Polica - Give You The Ghost
- Written by Russell Warfield
At face value, it might seem like the most widely-reported aspects of Polica's sound could be little more than faintly irritating hipster-gimmicks. It's hard not to half-suspect, before actually hearing Give You The Ghost, that an inordinately heavy use of auto-tune and the two-drummers-no-guitar set up might only be devices deployed to ensure that they get mentioned on the blogs whatever the weather; ready packaged talking points cherry picked from trends of recent popular music designed to give the illusion of substance in lieu of any actual ideas. But listening to opening track 'Amongster' soothes these suspicions, starting off their remarkably assured début with a delicious blueprint which they work from for the entirety of the album, setting into motion an singularly distinctive mood piece over the course of eleven tracks.
In interviews, vocalist Channy Leneagh has said that her use of auto-tune is designed to meld her voice into the instrumentation, creating a sort of indivisible wholeness to Polica's sound. In reality, her voice undeniably remains an individual focal point being pitched notably high in the mix, luring you into the crevices between her many-layered vocal tracks. But it's completely true to say that the use of auto-tune and the heightened emphasis on rhythm (granted by the dual drummers and unmasked bass lines) become the building blocks of a gorgeous, deliberate design – never being showy or distracting for their own sake, but coming together to create an uncharted sound which is unmistakably their own.
The sound is the central focus of Give You The Ghost (most of the songs being exercises in repetition which wouldn't distinguish themselves with more conventional arrangements) – resulting in the sort of record where instances of arresting diversity or breaks from the established framework would be more like holes in the rudder than flashes of lightning. This is a hypnotic exercise in drawing the listener in, and keeping them entranced by the world they've created.
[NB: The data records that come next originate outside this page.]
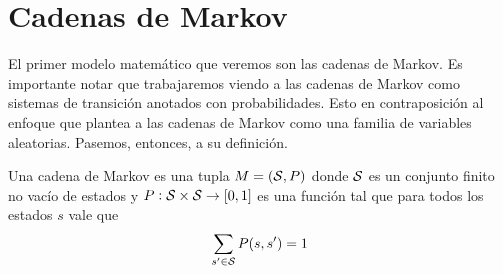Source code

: 












\section{Cadenas de Markov}

El primer modelo matemático que veremos son las cadenas de Markov. Es
importante notar que trabajaremos viendo a las cadenas de Markov como sistemas
de transición anotados con probabilidades. Esto en contraposición al enfoque
que plantea a las cadenas de Markov como una familia de variables aleatorias.
Pasemos, entonces, a su definición.

\begin{definition}
	Una cadena de Markov es una tupla $M = (\mathcal{S}, P)$ donde $\mathcal{S}$ es un conjunto finito no vacío de estados y $P: \mathcal{S} \times \mathcal{S} \rightarrow [0,1]$ es una función tal que para todos los estados $s$ vale que
	$$ \sum_{s' \in \mathcal{S}} P(s, s') = 1$$
\end{definition}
What's perhaps most surprising about Give You The Ghost is how minimalistic it can sound for the product of a band with two drummers and so many subtly competing vocal lines – always allowing plenty of room for you to luxuriously melt into the textures. That's because, unlike more typical arrangements, there's very little sound occupying the space between the rhythm and the vocal; the gap between the two seeming very narrow and ethereal, almost solely made up of gently droning synth lines. The result is an atmosphere which sounds simultaneously hedonistic and eerily nightmarish – the digitisation of the vocal and the doubly-human quality of the poly-rhythms contrasting each other in a way which should be jarring, but is just excitingly fresh and utterly seductive.
By adhering to this unique mode of delivery for the entirety of the album, Polica are able to move from the drawn out hyper-repetition of songs like 'Violent Games' to immediately arresting verse-chorus numbers like 'Dark Star' completely seamlessly, the record unified by the robust identity of its carefully drawn sound. Undoubtedly – and arguably riskily – Polica do put a lot of stock in their listener being happy to reside within pretty narrow sonic parameters for the duration of an entire album, but as an experiment in breaking fresh ground and ravishing the listener in the process, Give You The Ghost stands as a complete success, bringing disparate focuses together to create something as unique as it is gorgeous.